Posts Tagged ‘DLL’

Calling C code from R

30/12/2010

Introduction

In this post I’ll look at how to call compiled C code from an R session. The focus here is on calling C code from R, rather than on extending R using C. Although the two are technically very similar problems, the emphasis is somewhat different. A lot of existing documentation focuses on the latter problem, and this is one of the motivations for writing this post. Fortunately, the problem of calling existing C code from R is a bit simpler than the more general problem of extending R in C.

In a previous post I looked at how to implement a trivial bivariate Gibbs sampler in various languages. It was seen there that the C version ran approximately 60 times faster than the R version. It is therefore often desirable to code up MCMC algorithms in C. However, it is usually very convenient to be able to call such algorithms from inside an R session. There are various ways to do this, ranging from the trivial to very complex. In this post I will look at some of the simpler methods and discuss the pros and cons.

Standalone C code

We will restrict attention to the Gibbs sampler discussed in a previous post. We will focus on the C version of the code. Below is a slightly modified version of the code which includes some command-line arguments that enable some flexibility in how the code is run post-compilation.

#include <stdio.h>
#include <math.h>
#include <stdlib.h>
#include <gsl/gsl_rng.h>
#include <gsl/gsl_randist.h>

int main(int argc, char *argv[])
{
  if (argc!=4) {
    fprintf(stderr,"Usage: %s <Iters> <Thin> <Seed>\n",argv[0]);
    exit(EXIT_FAILURE);
  }
  long N=(long) atoi(argv[1]);
  long thin=(long) atoi(argv[2]);
  long seed=(long) atoi(argv[3]);
  long i,j;
  gsl_rng *r = gsl_rng_alloc(gsl_rng_mt19937);
  gsl_rng_set(r,seed);
  double x=0;
  double y=0;
  printf("Iter x y\n");
  for (i=0;i<N;i++) {
    for (j=0;j<thin;j++) {
      x=gsl_ran_gamma(r,3.0,1.0/(y*y+4));
      y=1.0/(x+1)+gsl_ran_gaussian(r,1.0/sqrt(x+1));
    }
    printf("%ld %f %f\n",i,x,y);
  }
  exit(EXIT_SUCCESS);
}

Assuming a Unix/Linux environment (including a GSL implementation), the above code can be compiled from the Unix shell with a command like:

gcc -O2 -lgsl -lgslcblas standalone.c -o standalone

and run with a command like:

./standalone 10000 500 1 > data.tab

The first command-line argument is the number of iterations required, and the second is the “thin” to be applied to the output. The third argument is the “seed” to be applied to the GSL random number generator (RNG). This allows different (not quite independent – see my post on parallel MCMC for details) runs to be obtained by selecting different seed values. The simplest way to call this code from within an R session is to call this unmodified executable using the R system() command. A small “wrapper” function to do this is given below.

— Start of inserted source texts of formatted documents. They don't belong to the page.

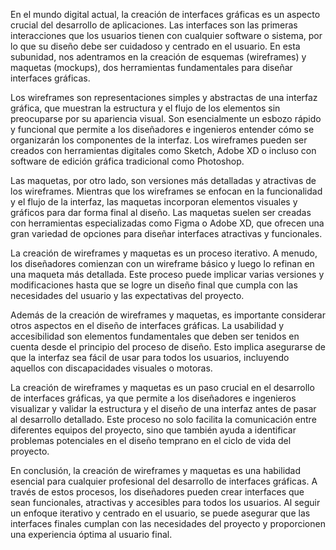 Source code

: En el mundo digital actual, la creación de interfaces gráficas es un aspecto crucial del desarrollo de aplicaciones. Las interfaces son las primeras interacciones que los usuarios tienen con cualquier software o sistema, por lo que su diseño debe ser cuidadoso y centrado en el usuario. En esta subunidad, nos adentramos en la creación de esquemas (wireframes) y maquetas (mockups), dos herramientas fundamentales para diseñar interfaces gráficas.

Los wireframes son representaciones simples y abstractas de una interfaz gráfica, que muestran la estructura y el flujo de los elementos sin preocuparse por su apariencia visual. Son esencialmente un esbozo rápido y funcional que permite a los diseñadores e ingenieros entender cómo se organizarán los componentes de la interfaz. Los wireframes pueden ser creados con herramientas digitales como Sketch, Adobe XD o incluso con software de edición gráfica tradicional como Photoshop.

Las maquetas, por otro lado, son versiones más detalladas y atractivas de los wireframes. Mientras que los wireframes se enfocan en la funcionalidad y el flujo de la interfaz, las maquetas incorporan elementos visuales y gráficos para dar forma final al diseño. Las maquetas suelen ser creadas con herramientas especializadas como Figma o Adobe XD, que ofrecen una gran variedad de opciones para diseñar interfaces atractivas y funcionales.

La creación de wireframes y maquetas es un proceso iterativo. A menudo, los diseñadores comienzan con un wireframe básico y luego lo refinan en una maqueta más detallada. Este proceso puede implicar varias versiones y modificaciones hasta que se logre un diseño final que cumpla con las necesidades del usuario y las expectativas del proyecto.

Además de la creación de wireframes y maquetas, es importante considerar otros aspectos en el diseño de interfaces gráficas. La usabilidad y accesibilidad son elementos fundamentales que deben ser tenidos en cuenta desde el principio del proceso de diseño. Esto implica asegurarse de que la interfaz sea fácil de usar para todos los usuarios, incluyendo aquellos con discapacidades visuales o motoras.

La creación de wireframes y maquetas es un paso crucial en el desarrollo de interfaces gráficas, ya que permite a los diseñadores e ingenieros visualizar y validar la estructura y el diseño de una interfaz antes de pasar al desarrollo detallado. Este proceso no solo facilita la comunicación entre diferentes equipos del proyecto, sino que también ayuda a identificar problemas potenciales en el diseño temprano en el ciclo de vida del proyecto.

En conclusión, la creación de wireframes y maquetas es una habilidad esencial para cualquier profesional del desarrollo de interfaces gráficas. A través de estos procesos, los diseñadores pueden crear interfaces que sean funcionales, atractivas y accesibles para todos los usuarios. Al seguir un enfoque iterativo y centrado en el usuario, se puede asegurar que las interfaces finales cumplan con las necesidades del proyecto y proporcionen una experiencia óptima al usuario final.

standalone<-function(N=10000,thin=500,
             seed=trunc(runif(1)*1e6),
             exec=file.path(".","standalone"),
             tmpfile=tempfile())
{
  command=paste(exec,N,thin,seed,">",tmpfile)
  system(command)
  read.table(tmpfile,header=TRUE)
}

Note the use of the file.path() and tempfile() R functions in a (probably vain!) attempt to make the code somewhat portable. Just running standalone() from an R session should then return a data frame containing the MCMC output. I gave some commands for analysing this output in a previous post. This approach to calling external code is very simple and crude, and quite generic (it is not specific to C code at all). However, it is very quick and easy to implement, and in many cases quite efficient. There is a considerable computational overhead in executing the system command and parsing output files from disk. However, if the code being called is very computationally intensive and relatively slow (as is typically the case), then this overhead can often be negligible, rendering this approach quite practical.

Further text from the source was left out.